İşveren tarafından parmak izi ve yüz tanıma sistemlerinin işe giriş ve çıkış sırasında kullanılabileceği herhangi bir kanunda açıkça belirtilmediğinden bu durumda çalışanın açık rızası alınması gerekmektedir. Ancak bu açık rızanın özgür iradeye dayanması bir tartışma konusu olarak karşımıza çıkmaktadır. Nitekim Kişisel Verileri Koruma Kurumu 20.05.2020 tarihli 2020/404 sayılı kararında işveren-işçi arasındaki ilişkide açık rızayı tanımlarken şu ifadeyi kullanmıştır;
“tarafların eşit konumda olmadığı veya taraflardan birinin diğeri üzerinde etkili olduğu durumlarda rızanın özgür iradeyle verilip verilmediğinin dikkatle değerlendirilmesi gerektiği, örneğin işçi-işveren ilişkisinde, işçiye rıza göstermeme imkânının etkin bir biçimde sunulmadığı veya rıza göstermemenin işçi açısından muhtemel bir olumsuzluk doğuracağı durumlarda, rızanın özgür iradeye dayandığının kabul edilemeyeceği,”……… işçiye rıza göstermeme imkânının etkin bir biçimde sunulmamasından ötürü verilen rızanın, geçerli bir açık rıza beyanı olarak değerlendirilemeyeceği”
(Kaynak:https://www.kvkk.gov.tr/Icerik/6913/2020-404)
Dolayısıyla Kişisel Verileri Koruma Kurumu işçilere dayatma sonucunda imzalatılan açık rıza metinlerinin kabul edilmeyeceğini belirtmektedir. Bu nedenle işveren tarafından parmak izi ve yüz tanıma sistemlerinin kullanılması halinde işçilerden alınacak açık rızanın özgür iradeye dayandığının da ispat edilmesi gerekmektedir. Bir diğer ifadeyle işçiye rıza göstermeme imkanı da tanınmalı ve herhangi bir dayatma sonunu açık rıza metni imzalatılmamalıdır. Yine bunlarla birlikte açık rızanın yalnızca parmak izi ve yüz tanıma sistemlerinin kullanımına ilişkin olması ve aydınlatmaya dayanması gerekmektedir.

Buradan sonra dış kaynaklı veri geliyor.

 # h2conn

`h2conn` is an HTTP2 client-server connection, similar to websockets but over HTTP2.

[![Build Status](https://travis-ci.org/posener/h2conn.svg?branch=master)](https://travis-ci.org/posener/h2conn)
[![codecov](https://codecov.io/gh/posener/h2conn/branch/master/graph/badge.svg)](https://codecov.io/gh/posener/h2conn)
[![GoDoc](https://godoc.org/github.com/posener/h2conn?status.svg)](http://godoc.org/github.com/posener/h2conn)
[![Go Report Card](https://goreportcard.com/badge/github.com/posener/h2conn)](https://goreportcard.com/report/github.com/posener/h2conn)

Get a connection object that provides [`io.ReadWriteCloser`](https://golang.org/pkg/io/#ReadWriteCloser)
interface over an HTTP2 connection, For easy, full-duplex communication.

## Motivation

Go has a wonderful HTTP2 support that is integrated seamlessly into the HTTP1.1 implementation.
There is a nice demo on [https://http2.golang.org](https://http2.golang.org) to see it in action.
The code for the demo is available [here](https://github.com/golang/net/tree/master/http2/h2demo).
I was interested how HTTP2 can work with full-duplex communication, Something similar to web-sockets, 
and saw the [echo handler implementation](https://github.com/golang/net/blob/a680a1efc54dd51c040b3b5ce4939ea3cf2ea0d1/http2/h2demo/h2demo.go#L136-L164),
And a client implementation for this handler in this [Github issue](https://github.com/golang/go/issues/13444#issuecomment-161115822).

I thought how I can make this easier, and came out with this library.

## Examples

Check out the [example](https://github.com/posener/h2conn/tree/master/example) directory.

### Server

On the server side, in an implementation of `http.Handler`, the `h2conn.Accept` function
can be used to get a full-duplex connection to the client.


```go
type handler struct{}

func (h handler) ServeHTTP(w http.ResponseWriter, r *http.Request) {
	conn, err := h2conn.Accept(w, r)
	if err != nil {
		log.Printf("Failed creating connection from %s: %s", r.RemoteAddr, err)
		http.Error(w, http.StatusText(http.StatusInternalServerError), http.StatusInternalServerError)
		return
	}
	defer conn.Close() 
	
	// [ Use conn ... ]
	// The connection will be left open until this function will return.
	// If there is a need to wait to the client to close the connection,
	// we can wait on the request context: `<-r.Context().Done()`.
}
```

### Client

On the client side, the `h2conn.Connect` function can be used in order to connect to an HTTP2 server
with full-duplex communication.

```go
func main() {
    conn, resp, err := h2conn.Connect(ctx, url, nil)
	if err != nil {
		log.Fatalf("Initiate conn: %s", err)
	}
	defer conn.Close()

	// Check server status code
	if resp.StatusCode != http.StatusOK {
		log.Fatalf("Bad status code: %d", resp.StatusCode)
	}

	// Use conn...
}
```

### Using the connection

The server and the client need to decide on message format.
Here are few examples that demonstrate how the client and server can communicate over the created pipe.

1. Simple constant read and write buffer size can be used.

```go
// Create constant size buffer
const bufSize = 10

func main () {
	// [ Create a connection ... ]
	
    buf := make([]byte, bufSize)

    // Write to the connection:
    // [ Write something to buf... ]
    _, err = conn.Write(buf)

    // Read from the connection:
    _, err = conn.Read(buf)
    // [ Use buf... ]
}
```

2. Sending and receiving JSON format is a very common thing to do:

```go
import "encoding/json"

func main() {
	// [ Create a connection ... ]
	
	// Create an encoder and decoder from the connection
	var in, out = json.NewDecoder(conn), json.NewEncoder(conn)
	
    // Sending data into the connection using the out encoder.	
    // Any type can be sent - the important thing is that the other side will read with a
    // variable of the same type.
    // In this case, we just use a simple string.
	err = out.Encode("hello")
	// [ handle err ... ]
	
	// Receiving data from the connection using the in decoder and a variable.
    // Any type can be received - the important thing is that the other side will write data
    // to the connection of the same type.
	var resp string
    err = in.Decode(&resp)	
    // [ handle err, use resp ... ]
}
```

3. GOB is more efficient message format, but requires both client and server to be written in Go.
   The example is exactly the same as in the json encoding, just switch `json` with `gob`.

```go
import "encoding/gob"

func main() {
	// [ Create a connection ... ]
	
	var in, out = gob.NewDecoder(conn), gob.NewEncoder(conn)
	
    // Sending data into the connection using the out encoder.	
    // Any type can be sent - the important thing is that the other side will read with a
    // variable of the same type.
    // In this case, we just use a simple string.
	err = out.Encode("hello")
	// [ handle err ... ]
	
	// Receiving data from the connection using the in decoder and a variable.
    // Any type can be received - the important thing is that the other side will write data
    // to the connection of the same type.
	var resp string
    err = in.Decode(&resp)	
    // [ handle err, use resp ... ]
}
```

Ancak Kişisel Verileri Koruma Kurulu’nun 01.12.2020 tarihli 2020/915 sayılı kararında bir belediye tarafından işe giriş ve çıkış kayıtlarının takibi amacıyla parmak izi verisi toplanmasının sınırlı ve ölçülü olmadığını ve hukuka uygun bir gerekçesinin bulunmadığı belirtilmiştir. Kurul yine aynı kararında açık rıza bulunsa bile açık rızanın aşırı miktarda veri toplanmasını meşrulaştırmayacağını belirtmiştir.
(Kaynak: https://www.kvkk.gov.tr/Icerik/6872/2020-915)
Kişisel Verileri Koruma Kurulu’nun 25.03.2019 tarihli 2019/81 sayılı kararında ise spor salonu hizmeti sunan bir işletmenin giriş ve çıkış kontrolünde kişilerin avuç içi bilgisinin alınması suretiyle biyometrik veri işlendiği tespit edilmiştir. Spor salonu savunmasında kişiler arasında kart değişimi olabileceği, kişilerin birbirlerinin kartlarını kullanarak spor salondan yersiz yararlanabileceği gerekçesiyle biyometrik veri işlendiğini belirtmiştir. Ancak Kurul, spor kulübünde giriş çıkış kontrolünün yapılabilmesi ve kulüp hizmetlerinden faydalanmak isteyen kişilere ilişkin giriş kontrolünün alternatif yollar ile sağlanması mümkün iken kişilerin biyometrik veri niteliğindeki avuç içi izi verisinin alınmasının sınırlı ve ölçülü olmadığını belirtmiştir. Bununla birlikte avuç içi izi verisinin işlenmesi için kişilerin açık rızalarının alındığı ancak avuç içi izi verisini vermeyen kişilerin kulüp hizmetlerinden yararlanamadığı dikkate alındığında üyelerden alınan açık rızanın da özgür iradeye dayanmadığı belirtilmiştir. Dolayısıyla Kurul giriş ve çıkış kayıtlarının takibi amacıyla olsa ve açık rıza alınsa dahi özel nitelikli kişisel verilerin bu şekilde işlenemeyeceğini belirtmiştir.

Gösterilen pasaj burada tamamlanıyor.